From: Daniel Borkmann <daniel@iogearbox.net>
To: Yan Zhai <yan@cloudflare.com>
Cc: "Willem de Bruijn" <willemdebruijn.kernel@gmail.com>,
netdev@vger.kernel.org, "David S. Miller" <davem@davemloft.net>,
"Eric Dumazet" <edumazet@google.com>,
"Jakub Kicinski" <kuba@kernel.org>,
"Paolo Abeni" <pabeni@redhat.com>,
"Alexei Starovoitov" <ast@kernel.org>,
"Jesper Dangaard Brouer" <hawk@kernel.org>,
"John Fastabend" <john.fastabend@gmail.com>,
"Willem de Bruijn" <willemb@google.com>,
"Simon Horman" <horms@kernel.org>,
"Florian Westphal" <fw@strlen.de>,
"Mina Almasry" <almasrymina@google.com>,
"Abhishek Chauhan" <quic_abchauha@quicinc.com>,
"David Howells" <dhowells@redhat.com>,
"Alexander Lobakin" <aleksander.lobakin@intel.com>,
"David Ahern" <dsahern@kernel.org>,
"Richard Gobert" <richardbgobert@gmail.com>,
"Antoine Tenart" <atenart@kernel.org>,
"Felix Fietkau" <nbd@nbd.name>,
"Soheil Hassas Yeganeh" <soheil@google.com>,
"Pavel Begunkov" <asml.silence@gmail.com>,
"Lorenzo Bianconi" <lorenzo@kernel.org>,
"Thomas Weißschuh" <linux@weissschuh.net>,
linux-kernel@vger.kernel.org, bpf@vger.kernel.org
Subject: Re: [RFC net-next 1/9] skb: introduce gro_disabled bit
Date: Fri, 21 Jun 2024 18:15:01 +0200 [thread overview]
Message-ID: <e6553be1-4eaa-e90a-17f8-dece2bb95e7b@iogearbox.net> (raw)
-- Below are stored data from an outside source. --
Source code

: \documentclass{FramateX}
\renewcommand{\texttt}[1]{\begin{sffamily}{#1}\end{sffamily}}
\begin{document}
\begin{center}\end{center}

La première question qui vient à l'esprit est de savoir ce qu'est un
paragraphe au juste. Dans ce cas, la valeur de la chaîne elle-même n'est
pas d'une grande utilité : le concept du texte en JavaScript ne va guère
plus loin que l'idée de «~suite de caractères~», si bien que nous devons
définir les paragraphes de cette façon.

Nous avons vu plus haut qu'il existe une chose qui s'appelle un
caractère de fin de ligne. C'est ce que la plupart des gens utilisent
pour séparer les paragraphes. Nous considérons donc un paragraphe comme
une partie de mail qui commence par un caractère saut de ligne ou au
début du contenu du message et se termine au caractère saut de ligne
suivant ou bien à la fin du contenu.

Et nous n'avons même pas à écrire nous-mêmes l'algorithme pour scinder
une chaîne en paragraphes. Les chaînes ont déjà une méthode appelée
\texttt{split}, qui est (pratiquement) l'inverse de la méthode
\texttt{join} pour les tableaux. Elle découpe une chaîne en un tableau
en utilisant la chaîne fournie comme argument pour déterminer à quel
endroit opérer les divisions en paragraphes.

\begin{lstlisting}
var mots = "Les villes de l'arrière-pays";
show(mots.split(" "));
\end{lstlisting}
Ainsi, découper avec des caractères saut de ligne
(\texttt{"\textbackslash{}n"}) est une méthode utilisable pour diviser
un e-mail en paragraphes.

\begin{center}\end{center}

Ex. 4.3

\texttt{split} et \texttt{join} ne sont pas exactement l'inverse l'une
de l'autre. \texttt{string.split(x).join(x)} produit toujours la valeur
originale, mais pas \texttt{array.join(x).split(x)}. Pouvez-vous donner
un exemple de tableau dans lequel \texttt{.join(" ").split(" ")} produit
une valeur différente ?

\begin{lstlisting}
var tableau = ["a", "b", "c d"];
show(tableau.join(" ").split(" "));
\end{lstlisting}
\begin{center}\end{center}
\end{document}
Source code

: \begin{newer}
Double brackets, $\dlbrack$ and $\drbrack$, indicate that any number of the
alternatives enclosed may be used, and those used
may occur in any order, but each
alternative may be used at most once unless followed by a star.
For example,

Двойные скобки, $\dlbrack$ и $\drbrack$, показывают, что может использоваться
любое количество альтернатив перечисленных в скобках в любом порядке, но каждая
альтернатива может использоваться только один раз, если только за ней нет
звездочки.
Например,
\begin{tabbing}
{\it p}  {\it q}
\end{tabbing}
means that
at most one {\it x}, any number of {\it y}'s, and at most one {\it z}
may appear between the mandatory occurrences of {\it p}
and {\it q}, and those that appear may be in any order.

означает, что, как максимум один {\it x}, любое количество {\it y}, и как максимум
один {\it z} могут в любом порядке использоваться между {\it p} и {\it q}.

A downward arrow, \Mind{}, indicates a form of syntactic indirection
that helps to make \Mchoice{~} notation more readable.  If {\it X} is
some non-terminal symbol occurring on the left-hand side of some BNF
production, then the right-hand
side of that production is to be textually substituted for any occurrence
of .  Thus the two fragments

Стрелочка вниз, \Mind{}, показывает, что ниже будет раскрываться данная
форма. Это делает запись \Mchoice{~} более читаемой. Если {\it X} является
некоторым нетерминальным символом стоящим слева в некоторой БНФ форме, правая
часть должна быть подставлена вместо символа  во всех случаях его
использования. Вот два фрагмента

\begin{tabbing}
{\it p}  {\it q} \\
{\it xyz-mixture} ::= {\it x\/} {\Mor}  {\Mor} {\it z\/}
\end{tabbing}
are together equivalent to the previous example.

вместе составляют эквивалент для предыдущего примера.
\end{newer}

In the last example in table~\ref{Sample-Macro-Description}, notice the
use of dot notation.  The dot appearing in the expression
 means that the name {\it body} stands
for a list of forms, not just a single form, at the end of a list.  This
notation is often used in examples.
In-Reply-To: <CAO3-PbrhnvmdYmQubNsTX3gX917o=Q+MBWTBkxUd=YWt4dNGuA@mail.gmail.com>
On 6/21/24 6:00 PM, Yan Zhai wrote:
> On Fri, Jun 21, 2024 at 8:13 AM Daniel Borkmann <daniel@iogearbox.net> wrote:
>> On 6/21/24 2:15 PM, Willem de Bruijn wrote:
>>> Yan Zhai wrote:
>>>> Software GRO is currently controlled by a single switch, i.e.
>>>>
>>>> ethtool -K dev gro on|off
>>>>
>>>> However, this is not always desired. When GRO is enabled, even if the
>>>> kernel cannot GRO certain traffic, it has to run through the GRO receive
>>>> handlers with no benefit.
>>>>
>>>> There are also scenarios that turning off GRO is a requirement. For
>>>> example, our production environment has a scenario that a TC egress hook
>>>> may add multiple encapsulation headers to forwarded skbs for load
>>>> balancing and isolation purpose. The encapsulation is implemented via
>>>> BPF. But the problem arises then: there is no way to properly offload a
>>>> double-encapsulated packet, since skb only has network_header and
>>>> inner_network_header to track one layer of encapsulation, but not two.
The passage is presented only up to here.